Computers are known for their mathematical proficiency, but the nuances and whimsy of human verbal expression are usually beyond their ken.

A five-member team developed an artificial intelligence (AI) program with the goal of performing well on verbal sections of IQ tests.Chinese researchers' artificial intelligence outwits humans on verbal IQ test

The findings suggest machines could be closer to approaching human intelligence, the researchers wrote in a study, titled Solving Verbal Comprehension Questions in IQ Test by Knowledge-Powered Word Embedding, which they posted to the online database arXivl on June 17.

The researchers gave a set of IQ test questions to their computer program and to a group of 200 people with different levels of education. The test-takers were recruited through Amazon Mechanical Turk, a crowdsourcing platform.
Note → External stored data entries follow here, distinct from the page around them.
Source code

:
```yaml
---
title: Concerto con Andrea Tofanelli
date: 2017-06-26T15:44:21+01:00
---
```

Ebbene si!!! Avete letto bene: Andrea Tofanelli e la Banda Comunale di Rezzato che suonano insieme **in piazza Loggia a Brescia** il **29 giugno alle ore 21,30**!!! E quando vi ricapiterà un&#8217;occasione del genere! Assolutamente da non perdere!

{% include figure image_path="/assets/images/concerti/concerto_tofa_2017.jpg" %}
The program beat the average score of the test group.

Researchers took an approach known as "deep learning", which involves building up abstract representations of concepts from raw data. The researchers used the method to learn the different representations of words, a technique known as word embedding.

And then they came up with a way to solve the test problems.
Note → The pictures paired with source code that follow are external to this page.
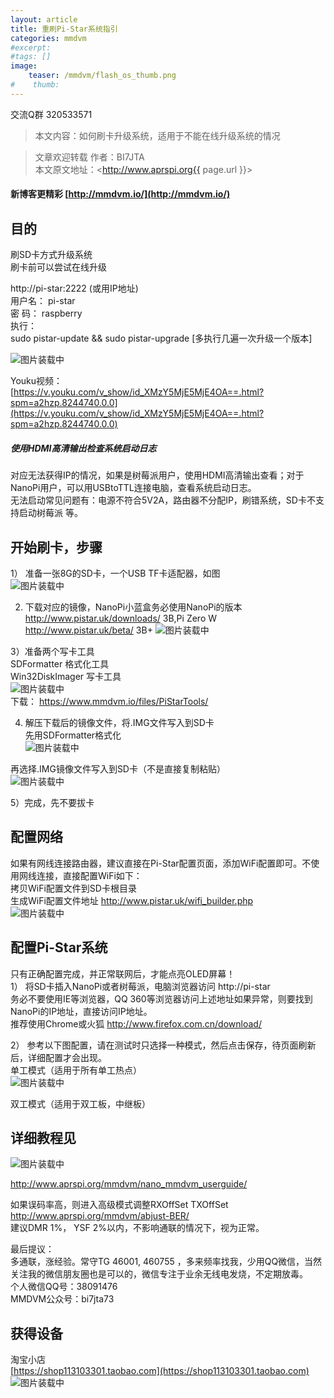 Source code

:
 ```yaml
---
layout: article
title: 重刷Pi-Star系统指引  
categories: mmdvm
#excerpt:
#tags: []
image:
    teaser: /mmdvm/flash_os_thumb.png
#    thumb:
---
```


交流Q群 320533571    

> 本文内容：如何刷卡升级系统，适用于不能在线升级系统的情况      


> 文章欢迎转载
> 作者：BI7JTA  
> 本文原文地址：<http://www.aprspi.org{{ page.url }}>   
 
#### 新博客更精彩 [http://mmdvm.io/](http://mmdvm.io/)  

## 目的
刷SD卡方式升级系统  
刷卡前可以尝试在线升级   

http://pi-star:2222 (或用IP地址)   
用户名： pi-star  
密 码： raspberry  
执行：  
sudo pistar-update && sudo pistar-upgrade  [多执行几遍一次升级一个版本]   

![图片装载中](/images/mmdvm/flash_os_online.png)   

Youku视频：  
[https://v.youku.com/v_show/id_XMzY5MjE5MjE4OA==.html?spm=a2hzp.8244740.0.0](https://v.youku.com/v_show/id_XMzY5MjE5MjE4OA==.html?spm=a2hzp.8244740.0.0)  

##### 使用HDMI高清输出检查系统启动日志
对应无法获得IP的情况，如果是树莓派用户，使用HDMI高清输出查看；对于NanoPi用户，可以用USBtoTTL连接电脑，查看系统启动日志。  
无法启动常见问题有：电源不符合5V2A，路由器不分配IP，刷错系统，SD卡不支持启动树莓派 等。


## 开始刷卡，步骤
1） 准备一张8G的SD卡，一个USB TF卡适配器，如图      
![图片装载中](/images/mmdvm/flash_os_adapter.png)    

2) 下载对应的镜像，NanoPi小蓝盒务必使用NanoPi的版本   
http://www.pistar.uk/downloads/  3B,Pi Zero W   
http://www.pistar.uk/beta/ 3B+ 
![图片装载中](/images/mmdvm/flash_os_download.png)  

3）准备两个写卡工具    
SDFormatter 格式化工具    
Win32DiskImager 写卡工具  
![图片装载中](/images/mmdvm/flash_os_tools.png)  
下载： https://www.mmdvm.io/files/PiStarTools/  

4) 解压下载后的镜像文件，将.IMG文件写入到SD卡  
先用SDFormatter格式化  
![图片装载中](/images/mmdvm/flash_os_format.png)  

再选择.IMG镜像文件写入到SD卡（不是直接复制粘贴）   
![图片装载中](/images/mmdvm/flash_os_write.png)    

5）完成，先不要拔卡

## 配置网络  
如果有网线连接路由器，建议直接在Pi-Star配置页面，添加WiFi配置即可。不使用网线连接，直接配置WiFi如下：  
拷贝WiFi配置文件到SD卡根目录  
生成WiFi配置文件地址 http://www.pistar.uk/wifi_builder.php  
![图片装载中](/images/mmdvm/flash_os_WiFi.png)   

## 配置Pi-Star系统
只有正确配置完成，并正常联网后，才能点亮OLED屏幕！  
1） 将SD卡插入NanoPi或者树莓派，电脑浏览器访问 http://pi-star   
务必不要使用IE等浏览器，QQ 360等浏览器访问上述地址如果异常，则要找到NanoPi的IP地址，直接访问IP地址。   
推荐使用Chrome或火狐 http://www.firefox.com.cn/download/  

2） 参考以下图配置，请在测试时只选择一种模式，然后点击保存，待页面刷新后，详细配置才会出现。   
单工模式（适用于所有单工热点）  
![图片装载中](/images/mmdvm/flash_os_Config_SS.png)  

双工模式（适用于双工板，中继板）  


## 详细教程见
![图片装载中](/images/mmdvm/flash_os_guide_detail.png)   

http://www.aprspi.org/mmdvm/nano_mmdvm_userguide/  

如果误码率高，则进入高级模式调整RXOffSet TXOffSet  
http://www.aprspi.org/mmdvm/abjust-BER/    
建议DMR 1%， YSF 2%以内，不影响通联的情况下，视为正常。   

最后提议：   
多通联，涨经验。常守TG 46001, 460755 ，多来频率找我，少用QQ微信，当然关注我的微信朋友圈也是可以的，微信专注于业余无线电发烧，不定期放毒。  
个人微信QQ号：38091476   
MMDVM公众号：bi7jta73    

## 获得设备   
淘宝小店  
[https://shop113103301.taobao.com](https://shop113103301.taobao.com)    
![图片装载中](/images/mmdvm/nano_userguide_taobao.png)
The AI's results were surprising, although the machine didn't do as well against people with master's or doctorate degrees.

The report described the approach: "First, we build a classifier to recognize the specific type of verbal questions. According to previous studies, verbal questions usually include sub-types like analogy, classification, synonym and antonym.

"For different types of questions, different kinds of relationships need to be considered and the solvers could have different forms. Therefore,

with an effective question-type classifier, we may solve the questions in a divide-and-conquer manner and achieve high accuracy.

"Second, we obtain distributed representations of words and relations by leveraging a novel word-embedding method that considers the multi-sense nature of words and the relational knowledge among words (or their senses) contained in dictionaries.

"For each polysemous word (those with multiple meanings), we retrieve its number of senses from a dictionary, and conduct clustering on all its context windows in the corpus.

"Third, for each specific type of questions, we propose a simple yet effective solver based on the obtained distributed word representations and relation representations."

The report said the researchers then attached "the example sentences for every sense in the dictionary to the clusters, such that we can tag the polysemous word in each context window with a specific word sense".

It said that "the learning of word-sense representations and relation representations interacts with each other, to effectively incorporate the relational knowledge obtained from dictionaries".

They concluded that "the results are highly encouraging, indicating that with appropriate uses of the deep learning technologies, we could be a further small step closer to human intelligence".

Actually, I kind of had some trouble comprehending the report, which means I would probably lose to the computer.

The researchers were encouraged: "In the future, we plan to leverage more types of knowledge from the knowledge graph … to enhance the power of obtaining word-sense and relation embeddings. Moreover, we will explore new frameworks based on deep learning or other AI techniques to solve other parts of IQ tests beyond verbal comprehension questions."

The research team included Huazheng Wang and Fei Tian, of the Department of Computer Science at the University of Science and Technology of China in Hefei, Anhui province, and researchers Bin Yao, Tie-Yan Liu and Jiang Bian at Microsoft.